Continuación del tercer punto del post: “Verdades, mentiras y absurdidades (I)
En el tercer punto del post titulado “VERDADES”, se ha dicho que el déficit era una ficción, porque resultaba del enfrentamiento de unas magnitudes convencionales durante un periodo también convencional, es decir, que tanto las unas como el otro eran el resultado de un acuerdo o convenio. Acuerdo o convenio que, en general, no ha tenido en cuenta los condicionantes económicos por un lado, y por otro, que en cualquier momento se puede cambiar, determinando un déficit diferente, o incluso convirtiéndolo en superávit. Esto es lo que se va a ver en este post referido al componente “ingresos”.
Cómo los principales ingresos del Estado son los impuestos, éstos son los que van a constituir el objeto del estudio. Y no todos ellos, sino sólo los que se consideran más significativos. Porque no se trata de hacer un estudio a fondo de los impuestos, sino sencillamente una aproximación al problema.
Primero se estudiará de donde proceden los impuestos actualmente en vigor. A continuación se comprobará como se recaudan realmente los que se encuentran en vigor en la actualidad.
La reforma fiscal que se decía necesitaba la Hacienda Española para dotarla de equidad y eficacia, y a la vez modernizarla, se hizo entre 1977 y 1978, aprovechando el consenso de la transición democrática materializado en los Pactos de la Moncloa. A partir de los mismos, se puede decir que la política fiscal quedó basada fundamentalmente en tres impuestos: uno sobre la renta, otro sobre el patrimonio y un tercero indirecto (IVA), siendo progresivos los dos primeros y proporcional el último, aunque en su caso con diferentes tipos y exenciones como ocurre con los servicios bancarios.

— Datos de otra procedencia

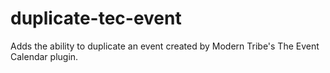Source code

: duplicate-tec-event
===================

Adds the ability to duplicate an event created by Modern Tribe's The Event Calendar plugin.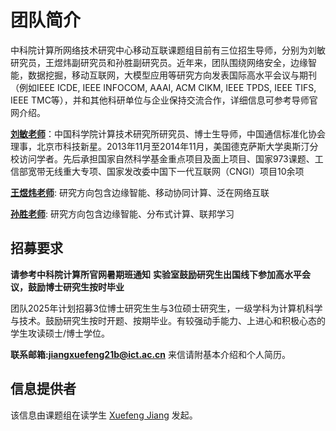# 团队简介

中科院计算所网络技术研究中心移动互联课题组目前有三位招生导师，分别为刘敏研究员，王煜炜副研究员和孙胜副研究员。近年来，团队围绕网络安全，边缘智能，数据挖掘，移动互联网，大模型应用等研究方向发表国际高水平会议与期刊（例如IEEE ICDE, IEEE INFOCOM, AAAI, ACM CIKM, IEEE TPDS, IEEE TIFS, IEEE TMC等），并和其他科研单位与企业保持交流合作，详细信息可参考导师官网介绍。

**[刘敏老师](https://ict.cas.cn/sourcedb/cn/jssrck/200909/t20090917_2496676.html)**：中国科学院计算技术研究所研究员、博士生导师，中国通信标准化协会理事，北京市科技新星。2013年11月至2014年11月，美国德克萨斯大学奥斯汀分校访问学者。先后承担国家自然科学基金重点项目及面上项目、国家973课题、工信部宽带无线重大专项、国家发改委中国下一代互联网（CNGI）项目10余项

[**王煜炜老师**](https://ict-ywwang.github.io/): 研究方向包含边缘智能、移动协同计算、泛在网络互联 

[**孙胜老师**](https://ict.cas.cn/sourcedb/cn/jssrck/202504/t20250429_7635508.html): 研究方向包含边缘智能、分布式计算、联邦学习



## 招募要求

<b>请参考中科院计算所官网暑期班通知</b>
<b>实验室鼓励研究生出国线下参加高水平会议，鼓励博士研究生按时毕业</b>

团队2025年计划招募3位博士研究生生与3位硕士研究生，一级学科为计算机科学与技术。鼓励研究生按时开题、按期毕业。有较强动手能力、上进心和积极心态的学生攻读硕士/博士学位。



<b>联系邮箱:jiangxuefeng21b@ict.ac.cn</b> 来信请附基本介绍和个人简历。

## 信息提供者

该信息由课题组在读学生  [Xuefeng Jiang](https://github.com/Sprinter1999) 发起。

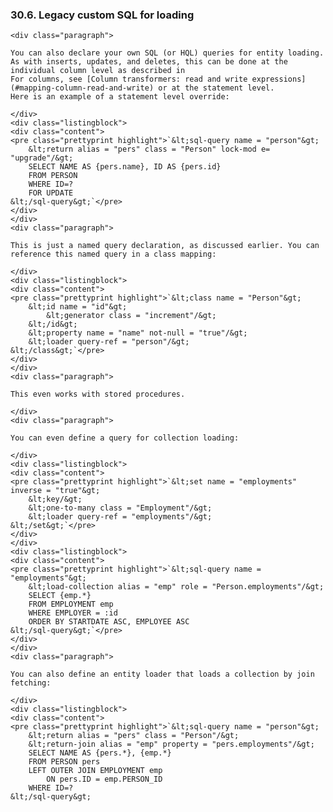 ### 30.6. Legacy custom SQL for loading

    <div class="paragraph">

    You can also declare your own SQL (or HQL) queries for entity loading.
    As with inserts, updates, and deletes, this can be done at the individual column level as described in
    For columns, see [Column transformers: read and write expressions](#mapping-column-read-and-write) or at the statement level.
    Here is an example of a statement level override:

    </div>
    <div class="listingblock">
    <div class="content">
    <pre class="prettyprint highlight">`&lt;sql-query name = "person"&gt;
        &lt;return alias = "pers" class = "Person" lock-mod e= "upgrade"/&gt;
        SELECT NAME AS {pers.name}, ID AS {pers.id}
        FROM PERSON
        WHERE ID=?
        FOR UPDATE
    &lt;/sql-query&gt;`</pre>
    </div>
    </div>
    <div class="paragraph">

    This is just a named query declaration, as discussed earlier. You can reference this named query in a class mapping:

    </div>
    <div class="listingblock">
    <div class="content">
    <pre class="prettyprint highlight">`&lt;class name = "Person"&gt;
        &lt;id name = "id"&gt;
            &lt;generator class = "increment"/&gt;
        &lt;/id&gt;
        &lt;property name = "name" not-null = "true"/&gt;
        &lt;loader query-ref = "person"/&gt;
    &lt;/class&gt;`</pre>
    </div>
    </div>
    <div class="paragraph">

    This even works with stored procedures.

    </div>
    <div class="paragraph">

    You can even define a query for collection loading:

    </div>
    <div class="listingblock">
    <div class="content">
    <pre class="prettyprint highlight">`&lt;set name = "employments" inverse = "true"&gt;
        &lt;key/&gt;
        &lt;one-to-many class = "Employment"/&gt;
        &lt;loader query-ref = "employments"/&gt;
    &lt;/set&gt;`</pre>
    </div>
    </div>
    <div class="listingblock">
    <div class="content">
    <pre class="prettyprint highlight">`&lt;sql-query name = "employments"&gt;
        &lt;load-collection alias = "emp" role = "Person.employments"/&gt;
        SELECT {emp.*}
        FROM EMPLOYMENT emp
        WHERE EMPLOYER = :id
        ORDER BY STARTDATE ASC, EMPLOYEE ASC
    &lt;/sql-query&gt;`</pre>
    </div>
    </div>
    <div class="paragraph">

    You can also define an entity loader that loads a collection by join fetching:

    </div>
    <div class="listingblock">
    <div class="content">
    <pre class="prettyprint highlight">`&lt;sql-query name = "person"&gt;
        &lt;return alias = "pers" class = "Person"/&gt;
        &lt;return-join alias = "emp" property = "pers.employments"/&gt;
        SELECT NAME AS {pers.*}, {emp.*}
        FROM PERSON pers
        LEFT OUTER JOIN EMPLOYMENT emp
            ON pers.ID = emp.PERSON_ID
        WHERE ID=?
    &lt;/sql-query&gt;

</div>
</div>
</div>
</div>
</div>
<div class="sect1">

Desde entonces, los mencionados impuestos han evolucionado de la siguiente manera: en cuanto al de la renta, un contribuyente que ganaba 300.000€ al año pagaba un 37% menos en 2008 que en 1993, otro que ganara 50.000€ veía reducida su aportación fiscal un 2,3% en el mismo período. En cuando al tratamiento fiscal de los ahorros y de las plusvalías, pasaron, de formar parte del impuesto general, y por lo tanto, de participar en las tasas y carácter progresivo del mencionado impuesto, a tributar a un tipo fijo entre el 19% y el 21%, por debajo incluso del mínimo para la renta general (24%). En lo que concierne al impuesto sobre el Patrimonio, se suprimió de hecho por la Ley 4/2008, con vigencia desde el 1 de enero de 2008. Por el contrario, se subió el IVA por la Ley 26/2009, de Presupuestos Generales del Estado para 2010, a partir del 1 de julio, pasando el tipo general del 16% al 18% y el tipo reducido del 7% al 8%. Las exenciones quedaron como estaban.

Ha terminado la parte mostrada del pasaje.